*** SOURCE RECORDS ***

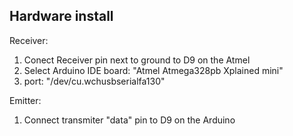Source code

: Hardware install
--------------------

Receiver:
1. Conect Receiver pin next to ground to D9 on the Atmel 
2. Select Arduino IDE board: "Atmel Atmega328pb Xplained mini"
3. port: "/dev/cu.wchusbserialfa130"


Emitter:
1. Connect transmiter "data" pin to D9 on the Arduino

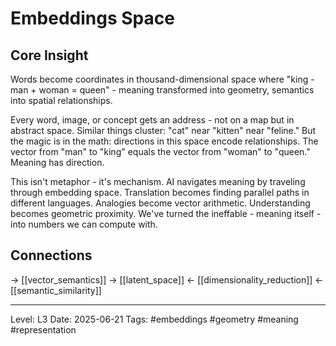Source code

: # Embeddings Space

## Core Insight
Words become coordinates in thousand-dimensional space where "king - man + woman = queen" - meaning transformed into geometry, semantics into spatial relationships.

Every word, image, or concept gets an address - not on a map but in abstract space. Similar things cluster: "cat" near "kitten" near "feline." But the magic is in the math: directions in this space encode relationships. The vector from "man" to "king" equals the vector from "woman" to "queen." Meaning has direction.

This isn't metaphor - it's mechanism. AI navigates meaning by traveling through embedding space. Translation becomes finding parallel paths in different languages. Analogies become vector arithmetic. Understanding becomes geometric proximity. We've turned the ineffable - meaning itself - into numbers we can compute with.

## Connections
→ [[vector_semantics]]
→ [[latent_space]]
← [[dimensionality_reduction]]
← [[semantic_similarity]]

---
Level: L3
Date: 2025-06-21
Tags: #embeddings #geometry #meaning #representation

***

--- TASK STATEMENT ---
Pictures stay out. Repeat only the lines from the beginning of the data through the line that has "## Core Insight".

--- ANSWER TO THIS PROBLEM ---
Source code

: Hardware install
--------------------

Receiver:
1. Conect Receiver pin next to ground to D9 on the Atmel 
2. Select Arduino IDE board: "Atmel Atmega328pb Xplained mini"
3. port: "/dev/cu.wchusbserialfa130"


Emitter:
1. Connect transmiter "data" pin to D9 on the Arduino

Source code

: # Embeddings Space

## Core Insight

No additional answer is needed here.